Project proposal

Author

Gold Emu

Description of the dataset

The dataset we have chosen for our project is derived from Project FeederWatch, a comprehensive initiative that compiles observational data on bird visits to various locations across North America, including nature centers, backyards, community areas, and other sites conducive to birdwatching. This dataset is rich in details, providing not only the species of birds observed but also a variety of variables that describe the environmental and contextual conditions under which these observations were made. These variables offer insights into the specific circumstances and settings that attract different bird species, such as weather conditions, time of year, and the types of feed available. By analyzing this dataset, we aim to uncover patterns and trends in bird behavior and preferences, enhancing our understanding of avian life in North America.



There are 100,000 x 22 dimensions in the observation data-set, while there 
are 49,999 x 62 dimensions in this site data-set. In addition, there are 361 
unique species that have been observed. In observation_data, there are a total 
of  370,672  sightings.

In observation_data, the 22 columns correspond to important data points about the 
project. Namely, subnational1_code corresponds to the country abbreviation, as well 
as state or province abbreviation of each survey site, while columns month day year 
describe the time at which the observation was recorded. Other important columns 
include, but are not limited to species_code and how_many the former representing 
the code of the bird observed, and the latter representing, at a given row, how many 
of the species were observed. Lastly, data_entry_method describes the snow depth 
during an observation, in cm.

Description of the variables (dimensions):

observation_data and site_data shows which bird species visit feeders at thousands of locations across the continent every winter. The data also indicate how many individuals of each species are seen. This information can be used to measure changes in the winter ranges and abundances of bird species over time.
- Observation data refer to the specific instances when birds are seen and recorded at a feeding station, and are the primary data points collected by participants and provide insights into bird presence, abundance, and behavior at specific times and locations.
- On the other hand, site description data, describe the physical characteristics and context of the location where the bird feeding station is set up, and are essential for understanding the context within which observations are made. They help researchers and participants to correlate bird behaviors and presence with specific environmental conditions or site characteristics.
- Observation data provide the “what” (what birds are seen, when, and in what numbers), site description data provide the “where” and “how” (the conditions and characteristics of the location where observations are made).
species_dictionary maps the species_code column in observation_data and site_data to actual bird species.

Provenance:

Our data-set comes from Project FeederWatch, which is operated by the Cornell Lab of Ornithology and Birds Canada. Since 2016, Project FeederWatch has been sponsored by Wild Bird Unlimited.
It was collected by the Cornell Lab of Ornithology and Birds Canada
The transformations the data-set has undergone are
- Version 1.1. Corrected ‘Data Level’ field for CREATION_DT and LAST_EDITED_DT to read “site” instead of “season”
- Version 1.2. Added information on taxonomic updates implemented in August 2021.
- Version 1.3. Added supp_food column to the site description fields. July 2022.
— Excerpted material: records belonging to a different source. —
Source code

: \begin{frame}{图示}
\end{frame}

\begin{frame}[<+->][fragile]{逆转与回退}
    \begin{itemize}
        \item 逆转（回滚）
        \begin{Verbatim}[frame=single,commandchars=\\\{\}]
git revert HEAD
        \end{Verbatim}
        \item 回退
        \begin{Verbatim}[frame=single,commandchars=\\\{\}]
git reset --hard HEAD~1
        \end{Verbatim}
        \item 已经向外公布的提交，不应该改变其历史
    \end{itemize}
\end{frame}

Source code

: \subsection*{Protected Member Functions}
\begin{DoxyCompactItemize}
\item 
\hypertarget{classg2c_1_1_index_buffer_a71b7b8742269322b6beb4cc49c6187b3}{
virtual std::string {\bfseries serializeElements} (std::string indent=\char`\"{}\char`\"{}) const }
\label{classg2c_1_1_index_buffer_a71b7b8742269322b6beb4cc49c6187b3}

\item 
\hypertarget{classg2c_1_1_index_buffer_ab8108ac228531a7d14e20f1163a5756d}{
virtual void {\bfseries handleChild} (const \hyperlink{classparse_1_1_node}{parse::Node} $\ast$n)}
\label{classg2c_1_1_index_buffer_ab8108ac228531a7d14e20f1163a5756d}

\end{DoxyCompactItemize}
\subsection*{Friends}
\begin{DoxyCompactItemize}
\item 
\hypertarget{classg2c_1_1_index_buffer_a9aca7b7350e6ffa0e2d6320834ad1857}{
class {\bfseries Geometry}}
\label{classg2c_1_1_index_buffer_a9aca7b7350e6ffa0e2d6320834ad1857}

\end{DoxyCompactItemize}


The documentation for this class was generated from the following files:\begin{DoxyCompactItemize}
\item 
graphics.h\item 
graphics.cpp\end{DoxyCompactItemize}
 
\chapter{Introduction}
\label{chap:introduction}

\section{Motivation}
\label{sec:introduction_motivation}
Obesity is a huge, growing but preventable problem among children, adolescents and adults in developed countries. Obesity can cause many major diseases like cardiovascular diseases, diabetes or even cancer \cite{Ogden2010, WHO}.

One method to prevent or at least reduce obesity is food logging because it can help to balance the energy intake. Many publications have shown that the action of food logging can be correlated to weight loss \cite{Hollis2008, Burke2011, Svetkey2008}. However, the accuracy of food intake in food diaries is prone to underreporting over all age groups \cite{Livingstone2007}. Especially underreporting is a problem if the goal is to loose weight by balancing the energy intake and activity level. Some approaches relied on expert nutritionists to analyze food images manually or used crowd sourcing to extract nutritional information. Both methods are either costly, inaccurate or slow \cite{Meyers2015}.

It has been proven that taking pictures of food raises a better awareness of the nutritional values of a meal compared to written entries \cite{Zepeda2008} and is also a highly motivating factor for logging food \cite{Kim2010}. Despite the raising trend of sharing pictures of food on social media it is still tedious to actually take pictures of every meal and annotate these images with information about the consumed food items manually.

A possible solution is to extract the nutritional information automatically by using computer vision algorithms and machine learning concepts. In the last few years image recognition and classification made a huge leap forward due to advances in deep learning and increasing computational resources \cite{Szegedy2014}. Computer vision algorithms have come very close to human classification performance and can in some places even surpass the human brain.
The reason why we chose this dataset

We chose this data set because we all are interested in birds but don’t know much about their behavioral habits, such as the time of the year in which different species forage or migrate, their feeding preferences, etc. We wish to learn more about their foraging timeline and feeding preferences using data visualization techniques introduced to in the course.

Our selection of this data set stems from a shared fascination with birds, coupled with a recognition of our limited understanding of their behavioral patterns. This includes, but is not limited to, the time of the year in which different species forage or migrate, their feeding preferences. We aim to deepen our knowledge of these aspects by employing data visualization techniques introduced in the course, focusing particularly on understanding the visiting timeline and feeding habits of various bird species.

The two questions we want to answer

Question 1

Are birds, by bird species, more likely to be observed when there’s a lot of snow, if there’s less snow, or if it doesn’t matter - observation_data - species_code (categorical), snow_dep_atleast (continuous).

species_code: Bird species observed, stored as 6-letter species codes
snow_dep_atleast: Participant estimate of minimum snow depth during a checklist

Question 2

Do certain species of birds prefer different types of feeders? observation_data - species_code (categorical), feeder types columns.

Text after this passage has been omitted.